Records from a data source
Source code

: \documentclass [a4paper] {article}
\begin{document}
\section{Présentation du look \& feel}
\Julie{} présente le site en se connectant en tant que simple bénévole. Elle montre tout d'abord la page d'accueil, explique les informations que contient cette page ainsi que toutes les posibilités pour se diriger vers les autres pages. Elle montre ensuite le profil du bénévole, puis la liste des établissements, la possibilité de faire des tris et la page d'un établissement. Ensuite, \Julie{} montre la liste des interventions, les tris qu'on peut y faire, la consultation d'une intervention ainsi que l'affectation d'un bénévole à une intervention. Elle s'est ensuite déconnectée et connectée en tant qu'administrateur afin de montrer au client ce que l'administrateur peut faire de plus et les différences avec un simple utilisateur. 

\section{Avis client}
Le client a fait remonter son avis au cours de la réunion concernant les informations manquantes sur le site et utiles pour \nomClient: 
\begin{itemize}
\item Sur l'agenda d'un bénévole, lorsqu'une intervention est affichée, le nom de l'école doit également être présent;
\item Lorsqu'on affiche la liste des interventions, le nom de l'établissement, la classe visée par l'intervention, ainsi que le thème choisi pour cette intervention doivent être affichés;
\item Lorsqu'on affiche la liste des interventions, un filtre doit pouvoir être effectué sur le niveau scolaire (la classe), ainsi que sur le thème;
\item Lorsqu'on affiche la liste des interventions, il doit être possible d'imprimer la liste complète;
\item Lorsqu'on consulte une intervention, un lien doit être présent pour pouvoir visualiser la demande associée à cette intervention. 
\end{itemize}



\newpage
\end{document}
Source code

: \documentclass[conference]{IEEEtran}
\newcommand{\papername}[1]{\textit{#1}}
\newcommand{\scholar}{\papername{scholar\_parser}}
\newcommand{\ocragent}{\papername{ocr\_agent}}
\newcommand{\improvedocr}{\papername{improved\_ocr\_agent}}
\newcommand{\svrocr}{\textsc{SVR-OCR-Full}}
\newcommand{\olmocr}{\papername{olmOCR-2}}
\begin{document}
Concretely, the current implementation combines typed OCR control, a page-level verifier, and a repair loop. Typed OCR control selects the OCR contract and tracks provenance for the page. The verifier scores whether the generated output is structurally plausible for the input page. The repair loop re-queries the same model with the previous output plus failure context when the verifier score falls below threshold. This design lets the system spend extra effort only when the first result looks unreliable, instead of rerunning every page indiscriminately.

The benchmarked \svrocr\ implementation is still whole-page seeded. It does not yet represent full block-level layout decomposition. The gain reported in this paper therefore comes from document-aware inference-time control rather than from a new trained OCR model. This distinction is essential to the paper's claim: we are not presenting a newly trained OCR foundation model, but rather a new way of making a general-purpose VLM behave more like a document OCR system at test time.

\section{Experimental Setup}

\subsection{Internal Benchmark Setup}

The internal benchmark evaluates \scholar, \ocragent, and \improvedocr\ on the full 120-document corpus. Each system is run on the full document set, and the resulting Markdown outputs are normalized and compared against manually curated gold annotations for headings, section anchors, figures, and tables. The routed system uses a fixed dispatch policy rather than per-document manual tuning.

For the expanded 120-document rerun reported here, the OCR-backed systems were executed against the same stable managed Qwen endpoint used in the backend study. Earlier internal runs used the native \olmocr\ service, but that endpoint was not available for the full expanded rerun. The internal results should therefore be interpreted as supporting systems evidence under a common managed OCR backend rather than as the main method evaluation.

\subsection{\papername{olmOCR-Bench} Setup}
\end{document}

WHAT YOU SHOULD DO
All lines above are to be transcribed exactly.

ANSWER BOX
Source code

: \documentclass [a4paper] {article}
\begin{document}
\section{Présentation du look \& feel}
\Julie{} présente le site en se connectant en tant que simple bénévole. Elle montre tout d'abord la page d'accueil, explique les informations que contient cette page ainsi que toutes les posibilités pour se diriger vers les autres pages. Elle montre ensuite le profil du bénévole, puis la liste des établissements, la possibilité de faire des tris et la page d'un établissement. Ensuite, \Julie{} montre la liste des interventions, les tris qu'on peut y faire, la consultation d'une intervention ainsi que l'affectation d'un bénévole à une intervention. Elle s'est ensuite déconnectée et connectée en tant qu'administrateur afin de montrer au client ce que l'administrateur peut faire de plus et les différences avec un simple utilisateur. 

\section{Avis client}
Le client a fait remonter son avis au cours de la réunion concernant les informations manquantes sur le site et utiles pour \nomClient: 
\begin{itemize}
\item Sur l'agenda d'un bénévole, lorsqu'une intervention est affichée, le nom de l'école doit également être présent;
\item Lorsqu'on affiche la liste des interventions, le nom de l'établissement, la classe visée par l'intervention, ainsi que le thème choisi pour cette intervention doivent être affichés;
\item Lorsqu'on affiche la liste des interventions, un filtre doit pouvoir être effectué sur le niveau scolaire (la classe), ainsi que sur le thème;
\item Lorsqu'on affiche la liste des interventions, il doit être possible d'imprimer la liste complète;
\item Lorsqu'on consulte une intervention, un lien doit être présent pour pouvoir visualiser la demande associée à cette intervention. 
\end{itemize}



\newpage
\end{document}
Source code

: \documentclass[conference]{IEEEtran}
\newcommand{\papername}[1]{\textit{#1}}
\newcommand{\scholar}{\papername{scholar\_parser}}
\newcommand{\ocragent}{\papername{ocr\_agent}}
\newcommand{\improvedocr}{\papername{improved\_ocr\_agent}}
\newcommand{\svrocr}{\textsc{SVR-OCR-Full}}
\newcommand{\olmocr}{\papername{olmOCR-2}}
\begin{document}
Concretely, the current implementation combines typed OCR control, a page-level verifier, and a repair loop. Typed OCR control selects the OCR contract and tracks provenance for the page. The verifier scores whether the generated output is structurally plausible for the input page. The repair loop re-queries the same model with the previous output plus failure context when the verifier score falls below threshold. This design lets the system spend extra effort only when the first result looks unreliable, instead of rerunning every page indiscriminately.

The benchmarked \svrocr\ implementation is still whole-page seeded. It does not yet represent full block-level layout decomposition. The gain reported in this paper therefore comes from document-aware inference-time control rather than from a new trained OCR model. This distinction is essential to the paper's claim: we are not presenting a newly trained OCR foundation model, but rather a new way of making a general-purpose VLM behave more like a document OCR system at test time.

\section{Experimental Setup}

\subsection{Internal Benchmark Setup}

The internal benchmark evaluates \scholar, \ocragent, and \improvedocr\ on the full 120-document corpus. Each system is run on the full document set, and the resulting Markdown outputs are normalized and compared against manually curated gold annotations for headings, section anchors, figures, and tables. The routed system uses a fixed dispatch policy rather than per-document manual tuning.

For the expanded 120-document rerun reported here, the OCR-backed systems were executed against the same stable managed Qwen endpoint used in the backend study. Earlier internal runs used the native \olmocr\ service, but that endpoint was not available for the full expanded rerun. The internal results should therefore be interpreted as supporting systems evidence under a common managed OCR backend rather than as the main method evaluation.

\subsection{\papername{olmOCR-Bench} Setup}
\end{document}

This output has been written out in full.